:: WHAT TO PRODUCE ::
Please state how many lines of the listing contain the word "from", giving the number by itself.

:: TASK INPUTS ::
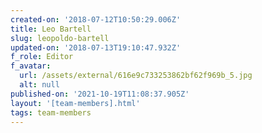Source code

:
 ```yaml
---
created-on: '2018-07-12T10:50:29.006Z'
title: Leo Bartell
slug: leopoldo-bartell
updated-on: '2018-07-13T19:10:47.932Z'
f_role: Editor
f_avatar:
  url: /assets/external/616e9c733253862bf62f969b_5.jpg
  alt: null
published-on: '2021-10-19T11:08:37.905Z'
layout: '[team-members].html'
tags: team-members
---
```



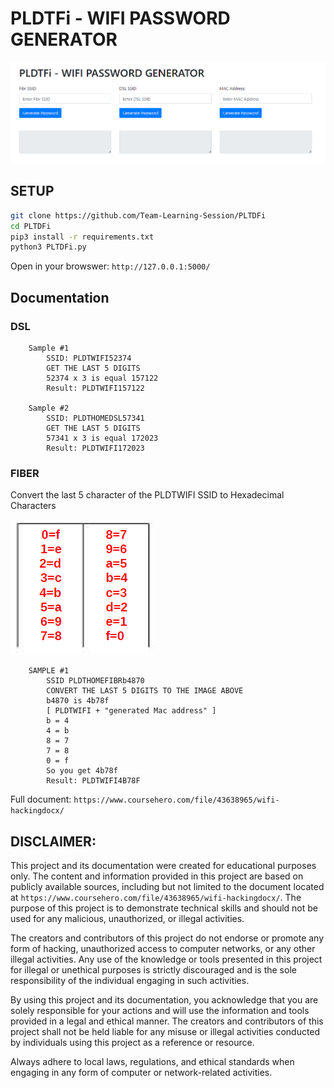 # PLDTFi - WIFI PASSWORD GENERATOR
![Alt text](image.png)

## SETUP
```bash
git clone https://github.com/Team-Learning-Session/PLTDFi
cd PLTDFi
pip3 install -r requirements.txt
python3 PLTDFi.py
```
Open in your browswer:  `http://127.0.0.1:5000/`

## Documentation
### DSL
```
    Sample #1 
        SSID: PLDTWIFI52374
        GET THE LAST 5 DIGITS
        52374 x 3 is equal 157122 
        Result: PLDTWIFI157122 

    Sample #2 
        SSID: PLDTHOMEDSL57341 
        GET THE LAST 5 DIGITS
        57341 x 3 is equal 172023
        Result: PLDTWIFI172023
```

### FIBER
Convert the last 5 character of the PLDTWIFI SSID to Hexadecimal Characters

![Alt text](image-1.png)
```
    SAMPLE #1
        SSID PLDTHOMEFIBRb4870 
        CONVERT THE LAST 5 DIGITS TO THE IMAGE ABOVE
        b4870 is 4b78f
        [ PLDTWIFI + "generated Mac address" ] 
        b = 4
        4 = b
        8 = 7
        7 = 8
        0 = f 
        So you get 4b78f
        Result: PLDTWIFI4B78F
```
Full document: `https://www.coursehero.com/file/43638965/wifi-hackingdocx/`

## DISCLAIMER: 
This project and its documentation were created for educational purposes only. The content and information provided in this project are based on publicly available sources, including but not limited to the document located at `https://www.coursehero.com/file/43638965/wifi-hackingdocx/`. The purpose of this project is to demonstrate technical skills and should not be used for any malicious, unauthorized, or illegal activities. 

The creators and contributors of this project do not endorse or promote any form of hacking, unauthorized access to computer networks, or any other illegal activities. Any use of the knowledge or tools presented in this project for illegal or unethical purposes is strictly discouraged and is the sole responsibility of the individual engaging in such activities.

By using this project and its documentation, you acknowledge that you are solely responsible for your actions and will use the information and tools provided in a legal and ethical manner. The creators and contributors of this project shall not be held liable for any misuse or illegal activities conducted by individuals using this project as a reference or resource.

Always adhere to local laws, regulations, and ethical standards when engaging in any form of computer or network-related activities.
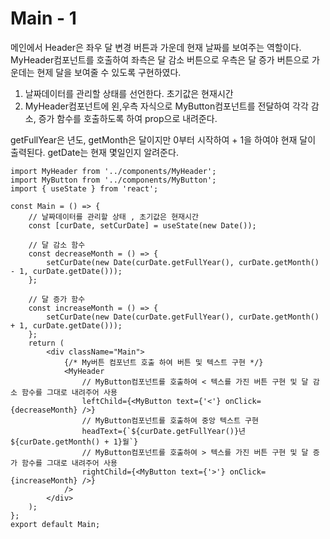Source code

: # Main - 1

메인에서 Header은 좌우 달 변경 버튼과 가운데 현재 날짜를 보여주는 역할이다. MyHeader컴포넌트를 호출하여 좌측은 달 감소 버튼으로 우측은 달 증가 버튼으로 가운데는 현제 달을 보여줄 수 있도록 구현하였다.

1. 날짜데이터를 관리할 상태를 선언한다. 초기값은 현재시간
2. MyHeader컴포넌트에 왼,우측 자식으로 MyButton컴포넌트를 전달하여 각각 감소, 증가 함수를 호출하도록 하여 prop으로 내려준다.

getFullYear은 년도, getMonth은 달이지만 0부터 시작하여 + 1을 하여야 현재 달이 출력된다. getDate는 현재 몇일인지 알려준다.

```
import MyHeader from '../components/MyHeader';
import MyButton from '../components/MyButton';
import { useState } from 'react';

const Main = () => {
    // 날짜데이터를 관리할 상태 , 초기값은 현재시간
    const [curDate, setCurDate] = useState(new Date());

    // 달 감소 함수
    const decreaseMonth = () => {
        setCurDate(new Date(curDate.getFullYear(), curDate.getMonth() - 1, curDate.getDate()));
    };

    // 달 증가 함수
    const increaseMonth = () => {
        setCurDate(new Date(curDate.getFullYear(), curDate.getMonth() + 1, curDate.getDate()));
    };
    return (
        <div className="Main">
            {/* My버튼 컴포넌트 호출 하여 버튼 및 텍스트 구현 */}
            <MyHeader
                // MyButton컴포넌트를 호출하여 < 텍스를 가진 버튼 구현 및 달 감소 함수를 그대로 내려주어 사용
                leftChild={<MyButton text={'<'} onClick={decreaseMonth} />}
                // MyButton컴포넌트를 호출하여 중앙 텍스트 구현
                headText={`${curDate.getFullYear()}년 ${curDate.getMonth() + 1}월`}
                // MyButton컴포넌트를 호출하여 > 텍스를 가진 버튼 구현 및 달 증가 함수를 그대로 내려주어 사용
                rightChild={<MyButton text={'>'} onClick={increaseMonth} />}
            />
        </div>
    );
};
export default Main;
```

:: TASK ANSWER ::
3